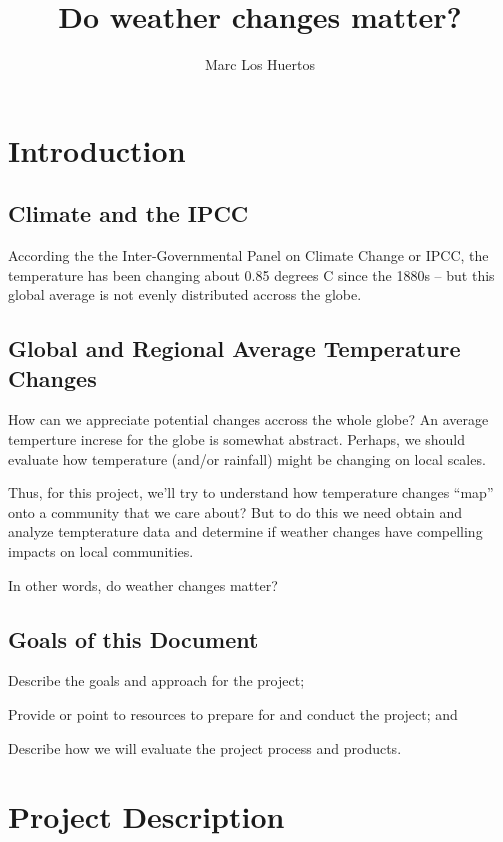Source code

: \documentclass{article}\usepackage[]{graphicx}\usepackage[]{color}
\title{Do weather changes matter?}
\author{Marc Los Huertos}
\newenvironment{enumerate*}%
  {\begin{enumerate}%
    \setlength{\itemsep}{0pt}%
    \setlength{\parskip}{0pt}}%
  {\end{enumerate}}
\begin{document}
\maketitle
\tableofcontents

\section{Introduction}

\subsection{Climate and the IPCC}

According the the Inter-Governmental Panel on Climate Change or IPCC, the temperature has been changing about 0.85 degrees C since the  1880s -- but this global average is not evenly distributed accross the globe. 

\subsection{Global and Regional Average Temperature Changes}

How can we appreciate potential changes accross the whole globe? An average temperture increse for the globe is somewhat abstract. Perhaps, we should evaluate how temperature (and/or rainfall) might be changing on local scales. 

Thus, for this project, we'll try to understand how temperature changes ``map'' onto a community that we care about? But to do this we need obtain and analyze tempterature data and determine if weather changes have compelling impacts on local communities.

In other words, do weather changes matter?

\subsection{Goals of this Document}

\begin{enumerate*}
  \item Describe the goals and approach for the project;
  \item Provide or point to resources to prepare for and conduct the project; and
  \item Describe how we will evaluate the project process and products.
\end{enumerate*}

\section{Project Description}
\end{document}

########

§ AIM OF THE EXERCISE: Your answer should be a precise transcript of the entries, minus the pictures.

§ TASK ANSWER:
Source code

: \documentclass{article}\usepackage[]{graphicx}\usepackage[]{color}
\title{Do weather changes matter?}
\author{Marc Los Huertos}
\newenvironment{enumerate*}%
  {\begin{enumerate}%
    \setlength{\itemsep}{0pt}%
    \setlength{\parskip}{0pt}}%
  {\end{enumerate}}
\begin{document}
\maketitle
\tableofcontents

\section{Introduction}

\subsection{Climate and the IPCC}

According the the Inter-Governmental Panel on Climate Change or IPCC, the temperature has been changing about 0.85 degrees C since the  1880s -- but this global average is not evenly distributed accross the globe. 

\subsection{Global and Regional Average Temperature Changes}

How can we appreciate potential changes accross the whole globe? An average temperture increse for the globe is somewhat abstract. Perhaps, we should evaluate how temperature (and/or rainfall) might be changing on local scales. 

Thus, for this project, we'll try to understand how temperature changes ``map'' onto a community that we care about? But to do this we need obtain and analyze tempterature data and determine if weather changes have compelling impacts on local communities.

In other words, do weather changes matter?

\subsection{Goals of this Document}

\begin{enumerate*}
  \item Describe the goals and approach for the project;
  \item Provide or point to resources to prepare for and conduct the project; and
  \item Describe how we will evaluate the project process and products.
\end{enumerate*}

\section{Project Description}
\end{document}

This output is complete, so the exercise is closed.